Task brief:
Up to and including the line with "21:1 (AAA) |", copy the records below exactly from their first line.

Data records:

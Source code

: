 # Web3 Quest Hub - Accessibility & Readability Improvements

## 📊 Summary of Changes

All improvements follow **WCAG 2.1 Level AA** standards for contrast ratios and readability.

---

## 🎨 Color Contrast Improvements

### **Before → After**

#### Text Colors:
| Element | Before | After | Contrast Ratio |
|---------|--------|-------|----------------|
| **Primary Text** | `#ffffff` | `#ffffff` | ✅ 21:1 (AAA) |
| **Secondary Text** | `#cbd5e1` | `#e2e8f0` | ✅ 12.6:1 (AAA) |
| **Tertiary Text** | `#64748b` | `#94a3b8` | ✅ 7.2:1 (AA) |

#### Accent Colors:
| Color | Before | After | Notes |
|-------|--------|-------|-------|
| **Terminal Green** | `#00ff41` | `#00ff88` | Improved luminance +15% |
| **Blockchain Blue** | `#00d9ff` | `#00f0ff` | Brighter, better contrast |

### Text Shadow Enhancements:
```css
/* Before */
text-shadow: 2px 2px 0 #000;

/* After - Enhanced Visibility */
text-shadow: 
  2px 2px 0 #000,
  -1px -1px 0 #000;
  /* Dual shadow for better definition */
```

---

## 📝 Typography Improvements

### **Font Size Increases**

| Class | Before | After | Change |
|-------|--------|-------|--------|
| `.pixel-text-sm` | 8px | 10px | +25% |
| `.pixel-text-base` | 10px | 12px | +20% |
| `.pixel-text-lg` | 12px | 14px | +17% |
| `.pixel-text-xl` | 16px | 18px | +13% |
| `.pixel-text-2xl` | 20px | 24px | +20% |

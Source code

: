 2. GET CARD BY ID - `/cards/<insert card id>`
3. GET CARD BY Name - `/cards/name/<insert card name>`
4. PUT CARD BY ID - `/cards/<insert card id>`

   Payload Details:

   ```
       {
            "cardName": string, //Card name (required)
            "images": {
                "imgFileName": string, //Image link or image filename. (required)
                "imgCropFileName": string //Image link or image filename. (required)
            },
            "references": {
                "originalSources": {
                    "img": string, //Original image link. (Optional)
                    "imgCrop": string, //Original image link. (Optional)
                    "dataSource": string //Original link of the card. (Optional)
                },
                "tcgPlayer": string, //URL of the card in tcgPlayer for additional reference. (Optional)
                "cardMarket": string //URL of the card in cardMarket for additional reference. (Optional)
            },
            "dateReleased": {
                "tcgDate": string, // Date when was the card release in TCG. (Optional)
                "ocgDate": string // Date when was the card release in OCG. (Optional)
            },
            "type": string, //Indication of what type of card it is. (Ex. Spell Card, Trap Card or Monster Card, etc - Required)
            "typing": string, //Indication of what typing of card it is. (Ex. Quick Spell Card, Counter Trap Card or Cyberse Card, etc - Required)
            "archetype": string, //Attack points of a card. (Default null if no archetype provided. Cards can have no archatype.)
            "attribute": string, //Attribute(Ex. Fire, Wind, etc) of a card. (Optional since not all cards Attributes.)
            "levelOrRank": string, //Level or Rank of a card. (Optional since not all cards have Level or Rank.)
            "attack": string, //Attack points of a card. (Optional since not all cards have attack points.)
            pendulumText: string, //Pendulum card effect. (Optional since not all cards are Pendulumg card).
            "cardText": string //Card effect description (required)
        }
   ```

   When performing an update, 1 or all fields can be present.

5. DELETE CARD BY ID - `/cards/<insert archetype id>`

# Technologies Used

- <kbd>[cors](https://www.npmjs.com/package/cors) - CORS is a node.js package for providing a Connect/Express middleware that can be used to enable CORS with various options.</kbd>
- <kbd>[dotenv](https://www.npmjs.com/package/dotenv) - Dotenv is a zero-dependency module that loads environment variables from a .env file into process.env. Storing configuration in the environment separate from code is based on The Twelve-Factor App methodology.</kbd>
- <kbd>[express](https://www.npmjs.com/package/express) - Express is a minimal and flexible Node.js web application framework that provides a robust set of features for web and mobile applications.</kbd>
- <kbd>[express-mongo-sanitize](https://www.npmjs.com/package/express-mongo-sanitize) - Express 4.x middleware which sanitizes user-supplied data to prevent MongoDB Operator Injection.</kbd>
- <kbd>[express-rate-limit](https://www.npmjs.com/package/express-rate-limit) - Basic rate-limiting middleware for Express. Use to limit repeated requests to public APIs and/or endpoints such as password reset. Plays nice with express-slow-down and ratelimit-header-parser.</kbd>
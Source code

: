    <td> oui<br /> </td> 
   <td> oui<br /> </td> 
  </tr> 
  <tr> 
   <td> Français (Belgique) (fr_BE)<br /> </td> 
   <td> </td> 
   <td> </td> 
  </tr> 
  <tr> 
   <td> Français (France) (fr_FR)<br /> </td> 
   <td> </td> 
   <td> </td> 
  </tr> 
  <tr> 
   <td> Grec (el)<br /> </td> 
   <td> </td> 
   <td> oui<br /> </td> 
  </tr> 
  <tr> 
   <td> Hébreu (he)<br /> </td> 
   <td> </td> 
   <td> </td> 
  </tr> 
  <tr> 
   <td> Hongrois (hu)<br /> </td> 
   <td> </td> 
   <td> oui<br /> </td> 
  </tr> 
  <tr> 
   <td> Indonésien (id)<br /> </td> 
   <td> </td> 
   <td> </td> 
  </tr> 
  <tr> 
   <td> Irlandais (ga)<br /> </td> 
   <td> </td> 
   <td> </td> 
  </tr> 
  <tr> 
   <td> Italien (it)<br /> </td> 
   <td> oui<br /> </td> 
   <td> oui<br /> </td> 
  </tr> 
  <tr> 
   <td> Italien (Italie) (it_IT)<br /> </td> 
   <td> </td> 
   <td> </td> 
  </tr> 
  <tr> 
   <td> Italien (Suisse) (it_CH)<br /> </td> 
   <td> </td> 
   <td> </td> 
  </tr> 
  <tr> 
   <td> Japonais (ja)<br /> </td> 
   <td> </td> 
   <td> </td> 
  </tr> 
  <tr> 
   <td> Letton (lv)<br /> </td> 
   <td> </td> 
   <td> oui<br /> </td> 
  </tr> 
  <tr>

Reply to the exercise:
Source code

: # Web3 Quest Hub - Accessibility & Readability Improvements

## 📊 Summary of Changes

All improvements follow **WCAG 2.1 Level AA** standards for contrast ratios and readability.

---

## 🎨 Color Contrast Improvements

### **Before → After**

#### Text Colors:
| Element | Before | After | Contrast Ratio |
|---------|--------|-------|----------------|
| **Primary Text** | `#ffffff` | `#ffffff` | ✅ 21:1 (AAA) |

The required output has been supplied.